** DATASET ENTRIES follows **

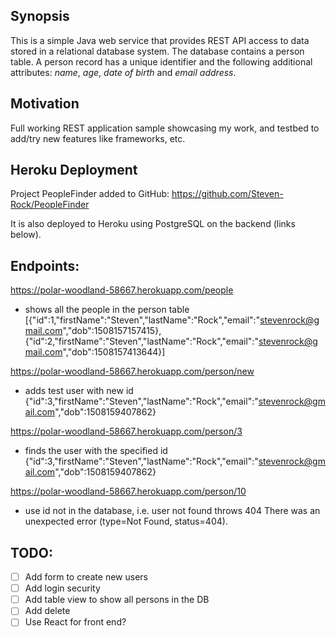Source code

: ## Synopsis

This is a simple Java web service that provides REST API access to data stored in a relational database system. The database contains a person table. A person record has a unique identifier and the following additional attributes: *name*, *age*, *date of birth* and *email address*.

## Motivation

Full working REST application sample showcasing my work, and testbed to add/try new features like frameworks, etc.

## Heroku Deployment

Project PeopleFinder added to GitHub:
https://github.com/Steven-Rock/PeopleFinder

It is also deployed to Heroku using PostgreSQL on the backend (links below).

## Endpoints:

https://polar-woodland-58667.herokuapp.com/people
- shows all the people in the person table
[{"id":1,"firstName":"Steven","lastName":"Rock","email":"stevenrock@gmail.com","dob":1508157157415},
{"id":2,"firstName":"Steven","lastName":"Rock","email":"stevenrock@gmail.com","dob":1508157413644}]

https://polar-woodland-58667.herokuapp.com/person/new
- adds test user with new id
{"id":3,"firstName":"Steven","lastName":"Rock","email":"stevenrock@gmail.com","dob":1508159407862}

https://polar-woodland-58667.herokuapp.com/person/3
- finds the user with the specified id
{"id":3,"firstName":"Steven","lastName":"Rock","email":"stevenrock@gmail.com","dob":1508159407862}

https://polar-woodland-58667.herokuapp.com/person/10
- use id not in the database, i.e. user not found throws 404
There was an unexpected error (type=Not Found, status=404).

## TODO:

- [ ] Add form to create new users
- [ ] Add login security
- [ ] Add table view to show all persons in the DB
- [ ] Add delete
- [ ] Use React for front end?
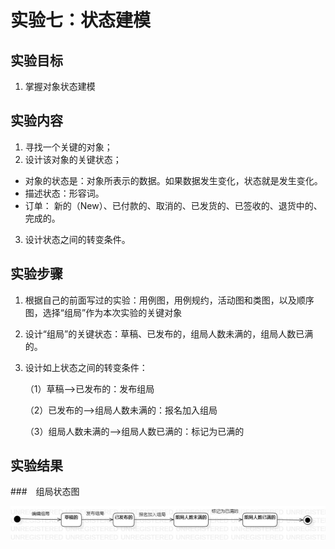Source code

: # 实验七：状态建模

## 实验目标

1. 掌握对象状态建模

## 实验内容

1. 寻找一个关键的对象；
2. 设计该对象的关键状态；

- 对象的状态是：对象所表示的数据。如果数据发生变化，状态就是发生变化。
- 描述状态：形容词。
- 订单： 新的（New）、已付款的、取消的、已发货的、已签收的、退货中的、 完成的。

3. 设计状态之间的转变条件。

## 实验步骤

1. 根据自己的前面写过的实验：用例图，用例规约，活动图和类图，以及顺序图，选择“组局”作为本次实验的关键对象

2. 设计“组局”的关键状态：草稿、已发布的，组局人数未满的，组局人数已满的。

3. 设计如上状态之间的转变条件：

   （1）草稿-->已发布的：发布组局

   （2）已发布的-->组局人数未满的：报名加入组局

   （3）组局人数未满的-->组局人数已满的：标记为已满的

## 实验结果

###　组局状态图

![](./Lab7_StateDiagram.jpg)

** End of DATASET ENTRIES **

= AIM OF THE EXERCISE =
Repeat the records above verbatim, dropping the pictures.

= OUTPUT FOR THIS EXERCISE =
Source code

: ## Synopsis

This is a simple Java web service that provides REST API access to data stored in a relational database system. The database contains a person table. A person record has a unique identifier and the following additional attributes: *name*, *age*, *date of birth* and *email address*.

## Motivation

Full working REST application sample showcasing my work, and testbed to add/try new features like frameworks, etc.

## Heroku Deployment

Project PeopleFinder added to GitHub:
https://github.com/Steven-Rock/PeopleFinder

It is also deployed to Heroku using PostgreSQL on the backend (links below).

## Endpoints:

https://polar-woodland-58667.herokuapp.com/people
- shows all the people in the person table
[{"id":1,"firstName":"Steven","lastName":"Rock","email":"stevenrock@gmail.com","dob":1508157157415},
{"id":2,"firstName":"Steven","lastName":"Rock","email":"stevenrock@gmail.com","dob":1508157413644}]

https://polar-woodland-58667.herokuapp.com/person/new
- adds test user with new id
{"id":3,"firstName":"Steven","lastName":"Rock","email":"stevenrock@gmail.com","dob":1508159407862}

https://polar-woodland-58667.herokuapp.com/person/3
- finds the user with the specified id
{"id":3,"firstName":"Steven","lastName":"Rock","email":"stevenrock@gmail.com","dob":1508159407862}

https://polar-woodland-58667.herokuapp.com/person/10
- use id not in the database, i.e. user not found throws 404
There was an unexpected error (type=Not Found, status=404).

## TODO:

- [ ] Add form to create new users
- [ ] Add login security
- [ ] Add table view to show all persons in the DB
- [ ] Add delete
- [ ] Use React for front end?
Source code

: # 实验七：状态建模

## 实验目标

1. 掌握对象状态建模

## 实验内容

1. 寻找一个关键的对象；
2. 设计该对象的关键状态；

- 对象的状态是：对象所表示的数据。如果数据发生变化，状态就是发生变化。
- 描述状态：形容词。
- 订单： 新的（New）、已付款的、取消的、已发货的、已签收的、退货中的、 完成的。

3. 设计状态之间的转变条件。

## 实验步骤

1. 根据自己的前面写过的实验：用例图，用例规约，活动图和类图，以及顺序图，选择“组局”作为本次实验的关键对象

2. 设计“组局”的关键状态：草稿、已发布的，组局人数未满的，组局人数已满的。

3. 设计如上状态之间的转变条件：

   （1）草稿-->已发布的：发布组局

   （2）已发布的-->组局人数未满的：报名加入组局

   （3）组局人数未满的-->组局人数已满的：标记为已满的

## 实验结果

###　组局状态图

![](./Lab7_StateDiagram.jpg)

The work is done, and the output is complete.